Take this passage, for example, from Ann Beattie’s story, “In the White Night,” a story about Vernon and Carol, parents who are grieving their daughter’s death. A brief digression here: I first wrote a similar sentence about this story in my craft book, Telling Stories, only I wrote it like this, “This is the story of Vernon and Carol, parents grieving the death of their daughter.” When I wrote it in this entry, I decided that the sound of the word, “death,” made a more final stop for the end of that sentence. To my way of thinking the word, “daughter,” elongates, giving the impression of life going on; the word, “death,” on the other hand is more abrupt, more in keeping with the sudden loss that Vernon and Carol have suffered. I don’t mind revising myself here for the purpose of showing how a slight rearrangement of a sentence can better enforce the sentiment that it contains.
But back to Beattie’s story. Describing Vernon and Carol driving home from a party on a cold, icy night, she says, “They passed safely through the last intersection before their house. The car didn’t skid until they turned onto their street. Carol’s heart thumped hard, once, in the second when she felt the car becoming light, but they came out of the skid easily.” Here, I believe Beattie wanted the sentence to express a single moment of alarm before a return to safety. She achieves that effect with the two declarative sentences that begin the passage, sentences that are solid, trustworthy, sentences that put Vernon and Carol on solid ground. Those first two sentences have such a steady sound. A musical surprise arrives in the third sentence, the one that describes the precarious moment on the ice. This sentence disturbs the safety of the first two declarative sentences. The car’s sudden slide arrives with a thump, just like the thump of the heart that Carol experiences. The word, “thumped,” bangs its way onto the page. The very sound of the word hammers a beat into this sentence, a beat reinforced by the pause, or the caesura, if you will, of the word “once” that lets the sentence slide just the way the car is sliding. The last part of the sentence, the subordinate clause with its subject and verb echoing the declarative sentences that began the passage, returns us to steady ground once the danger has passed.

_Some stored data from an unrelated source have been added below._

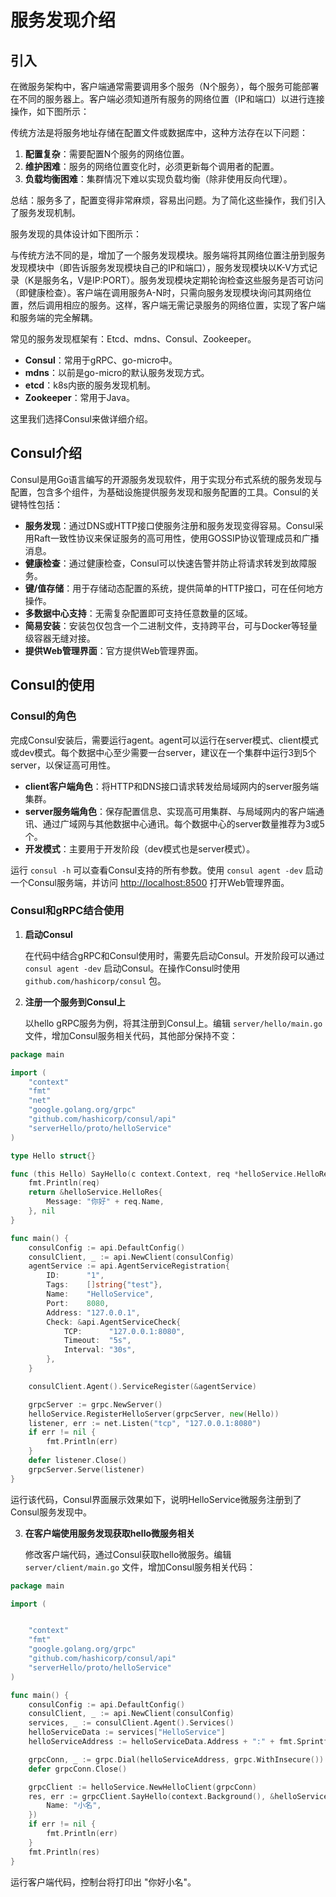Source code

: # 服务发现介绍

## 引入

在微服务架构中，客户端通常需要调用多个服务（N个服务），每个服务可能部署在不同的服务器上。客户端必须知道所有服务的网络位置（IP和端口）以进行连接操作，如下图所示：

传统方法是将服务地址存储在配置文件或数据库中，这种方法存在以下问题：

1. **配置复杂**：需要配置N个服务的网络位置。
2. **维护困难**：服务的网络位置变化时，必须更新每个调用者的配置。
3. **负载均衡困难**：集群情况下难以实现负载均衡（除非使用反向代理）。

总结：服务多了，配置变得非常麻烦，容易出问题。为了简化这些操作，我们引入了服务发现机制。

服务发现的具体设计如下图所示：

与传统方法不同的是，增加了一个服务发现模块。服务端将其网络位置注册到服务发现模块中（即告诉服务发现模块自己的IP和端口），服务发现模块以K-V方式记录（K是服务名，V是IP:PORT）。服务发现模块定期轮询检查这些服务是否可访问（即健康检查）。客户端在调用服务A-N时，只需向服务发现模块询问其网络位置，然后调用相应的服务。这样，客户端无需记录服务的网络位置，实现了客户端和服务端的完全解耦。

常见的服务发现框架有：Etcd、mdns、Consul、Zookeeper。

- **Consul**：常用于gRPC、go-micro中。
- **mdns**：以前是go-micro的默认服务发现方式。
- **etcd**：k8s内嵌的服务发现机制。
- **Zookeeper**：常用于Java。

这里我们选择Consul来做详细介绍。

## Consul介绍

Consul是用Go语言编写的开源服务发现软件，用于实现分布式系统的服务发现与配置，包含多个组件，为基础设施提供服务发现和服务配置的工具。Consul的关键特性包括：

- **服务发现**：通过DNS或HTTP接口使服务注册和服务发现变得容易。Consul采用Raft一致性协议来保证服务的高可用性，使用GOSSIP协议管理成员和广播消息。
- **健康检查**：通过健康检查，Consul可以快速告警并防止将请求转发到故障服务。
- **键/值存储**：用于存储动态配置的系统，提供简单的HTTP接口，可在任何地方操作。
- **多数据中心支持**：无需复杂配置即可支持任意数量的区域。
- **简易安装**：安装包仅包含一个二进制文件，支持跨平台，可与Docker等轻量级容器无缝对接。
- **提供Web管理界面**：官方提供Web管理界面。

## Consul的使用

### Consul的角色

完成Consul安装后，需要运行agent。agent可以运行在server模式、client模式或dev模式。每个数据中心至少需要一台server，建议在一个集群中运行3到5个server，以保证高可用性。

- **client客户端角色**：将HTTP和DNS接口请求转发给局域网内的server服务端集群。
- **server服务端角色**：保存配置信息、实现高可用集群、与局域网内的客户端通讯、通过广域网与其他数据中心通讯。每个数据中心的server数量推荐为3或5个。
- **开发模式**：主要用于开发阶段（dev模式也是server模式）。

运行 `consul -h` 可以查看Consul支持的所有参数。使用 `consul agent -dev` 启动一个Consul服务端，并访问 [http://localhost:8500](http://localhost:8500) 打开Web管理界面。

### Consul和gRPC结合使用

1. **启动Consul**

   在代码中结合gRPC和Consul使用时，需要先启动Consul。开发阶段可以通过 `consul agent -dev` 启动Consul。在操作Consul时使用 `github.com/hashicorp/consul` 包。

2. **注册一个服务到Consul上**

   以hello gRPC服务为例，将其注册到Consul上。编辑 `server/hello/main.go` 文件，增加Consul服务相关代码，其他部分保持不变：

```go
package main

import (
    "context"
    "fmt"
    "net"
    "google.golang.org/grpc"
    "github.com/hashicorp/consul/api"
    "serverHello/proto/helloService"
)

type Hello struct{}

func (this Hello) SayHello(c context.Context, req *helloService.HelloReq) (*helloService.HelloRes, error) {
    fmt.Println(req)
    return &helloService.HelloRes{
        Message: "你好" + req.Name,
    }, nil
}

func main() {
    consulConfig := api.DefaultConfig()
    consulClient, _ := api.NewClient(consulConfig)
    agentService := api.AgentServiceRegistration{
        ID:      "1",
        Tags:    []string{"test"},
        Name:    "HelloService",
        Port:    8080,
        Address: "127.0.0.1",
        Check: &api.AgentServiceCheck{
            TCP:      "127.0.0.1:8080",
            Timeout:  "5s",
            Interval: "30s",
        },
    }

    consulClient.Agent().ServiceRegister(&agentService)

    grpcServer := grpc.NewServer()
    helloService.RegisterHelloServer(grpcServer, new(Hello))
    listener, err := net.Listen("tcp", "127.0.0.1:8080")
    if err != nil {
        fmt.Println(err)
    }
    defer listener.Close()
    grpcServer.Serve(listener)
}
```

运行该代码，Consul界面展示效果如下，说明HelloService微服务注册到了Consul服务发现中。

3. **在客户端使用服务发现获取hello微服务相关**

   修改客户端代码，通过Consul获取hello微服务。编辑 `server/client/main.go` 文件，增加Consul服务相关代码：

```go
package main

import (


    "context"
    "fmt"
    "google.golang.org/grpc"
    "github.com/hashicorp/consul/api"
    "serverHello/proto/helloService"
)

func main() {
    consulConfig := api.DefaultConfig()
    consulClient, _ := api.NewClient(consulConfig)
    services, _ := consulClient.Agent().Services()
    helloServiceData := services["HelloService"]
    helloServiceAddress := helloServiceData.Address + ":" + fmt.Sprintf("%d", helloServiceData.Port)

    grpcConn, _ := grpc.Dial(helloServiceAddress, grpc.WithInsecure())
    defer grpcConn.Close()

    grpcClient := helloService.NewHelloClient(grpcConn)
    res, err := grpcClient.SayHello(context.Background(), &helloService.HelloReq{
        Name: "小名",
    })
    if err != nil {
        fmt.Println(err)
    }
    fmt.Println(res)
}
```

运行客户端代码，控制台将打印出 "你好小名"。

I hope this example will illustrate how, on a sentence level, writers can think more fully about the choices that lead to specific effects. Richard Ford, when asked in a Paris Review interview about the single aspect of fiction that was central to his writing process, stressed the importance of language: “I’m always interested in words, and no matter what I’m doing—describing a character or a landscape or writing a line of dialogue—I’m moved, though not utterly commanded by an interest in the sound and rhythm of the words, in addition, I ought to say, to what the words actually denote.” Ford rightly points out that the music of language isn’t solely the province of poets. The shape of a sentence is always directly connected to the expression of meaning.